Noel MacDonald Carter, 62, of Lot 2 Forde’s Road, Clapham, St Michael, pleaded guilty to stealing two bottles of D69 valued at $10.20, as well as a box of Pears soap, sometime between November 18 and 19.

Sergeant Martin Rock told the court that Carter is a taxi-driver who operates from the Massy property at Worthing. On November 18, a bottle of D69 was found empty on the shelf in the supermarket. The following day, the same thing happened.

The general manager was told and he investigated. Those investigations led to Carter and the police were called. They too investigated and found out that the taxi-driver drank the contents and replaced the empty bottles on the shelf. On November 19, Carter also took the soap after consuming the drink.

The first-time offender went before Magistrate Douglas Frederick today. When he was asked what he had to say, Carter apologized “to the court, the Massy Store, and all my friends and family”.

Appearing amicus curiae, attorney-at-law Wilfred Abrahams asked the court to speak. He said that he did not know Carter but had listened to the facts.

“I am not excusing what he did but things are very difficult right now for people,” he said. He also said that being a taxi-driver, having a conviction could affect whether Carter’s license would be renewed on the next occasion or not.

“This is a case that begs for the leniency of the court,” Abrahams remarked, as he asked Magistrate Frederick to “allow a man who had evaded the courts for 62 years to leave without a conviction”.   

“I don’t know him but I feel for him and I’m glad his record is clean,” the lawyer pointed out.

Magistrate Frederick then asked Carter why he had done it.

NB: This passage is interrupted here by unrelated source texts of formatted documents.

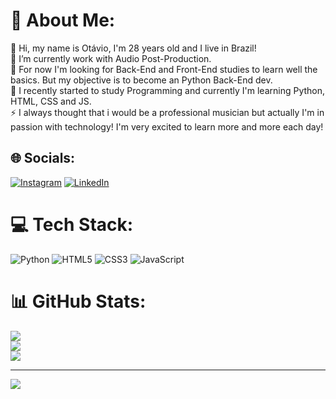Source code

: # 💫 About Me:
👋 Hi, my name is Otávio, I'm 28 years old and I live in Brazil!<br>🔭 I’m currently work with Audio Post-Production.<br>🤝 For now I'm looking for Back-End and Front-End studies to learn well the basics. But my objective is to become an Python Back-End dev.<br>🌱 I recently started to study Programming and currently I'm learning Python, HTML, CSS and JS.<br>⚡ I always thought that i would be a professional musician but actually I'm in passion with technology! I'm very excited to learn more and more each day!


## 🌐 Socials:
[![Instagram](https://img.shields.io/badge/Instagram-%23E4405F.svg?logo=Instagram&logoColor=white)](https://www.instagram.com/taviows/) [![LinkedIn](https://img.shields.io/badge/LinkedIn-%230077B5.svg?logo=linkedin&logoColor=white)](https://www.linkedin.com/in/ot%C3%A1vio-bacchin-5a4763145/) 

# 💻 Tech Stack:
![Python](https://img.shields.io/badge/python-3670A0?style=flat&logo=python&logoColor=ffdd54) ![HTML5](https://img.shields.io/badge/html5-%23E34F26.svg?style=flat&logo=html5&logoColor=white) ![CSS3](https://img.shields.io/badge/css3-%231572B6.svg?style=flat&logo=css3&logoColor=white) ![JavaScript](https://img.shields.io/badge/javascript-%23323330.svg?style=flat&logo=javascript&logoColor=%23F7DF1E)
# 📊 GitHub Stats:
![](https://github-readme-stats.vercel.app/api?username=otaviobacchin&theme=dark&hide_border=false&include_all_commits=false&count_private=true)<br/>
![](https://github-readme-streak-stats.herokuapp.com/?user=otaviobacchin&theme=dark&hide_border=false)<br/>
![](https://github-readme-stats.vercel.app/api/top-langs/?username=otaviobacchin&theme=dark&hide_border=false&include_all_commits=false&count_private=true&layout=compact)

---
[![](https://visitcount.itsvg.in/api?id=otaviobacchin&icon=1&color=6)](https://visitcount.itsvg.in)

<!-- Proudly created with GPRM ( https://gprm.itsvg.in ) -->
<!---
otaviobacchin/otaviobacchin is a ✨ special ✨ repository because its `README.md` (this file) appears on your GitHub profile.
You can click the Preview link to take a look at your changes.
--->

“I can’t explain it,” he replied.

“Are things that difficult for you?” Frederick enquired.

“Sometimes,” the man said.

Carter was ordered to pay $300 in costs forthwith, with an alternative of seven days in prison. The money was paid and no conviction was recorded against him.

“Don’t let this happen to you again,” the magistrate warned.

Immediately following the conclusion of Carter’s case, another middle-aged man also pleaded guilty to theft from the same supermarket.

However, Dennis David Alexander, a 58 year old mechanic of Rendezvous Road, Christ Church, offered an explanation for stealing a $3.59 bread pudding on November 21.

He told Magistrate Frederick that he took up the item and went to the drinks section of the supermarket looking at drinks because his birthday is coming up soon. He said during that time, he put his cellular phone into his pocket and must have put in the small bread-pudding at the same time.

Alexander went on to explain that it was only after security came to him and asked what he had in his pocket, that he realized that he had put the item in there.

The magistrate reprimanded and discharged Alexander.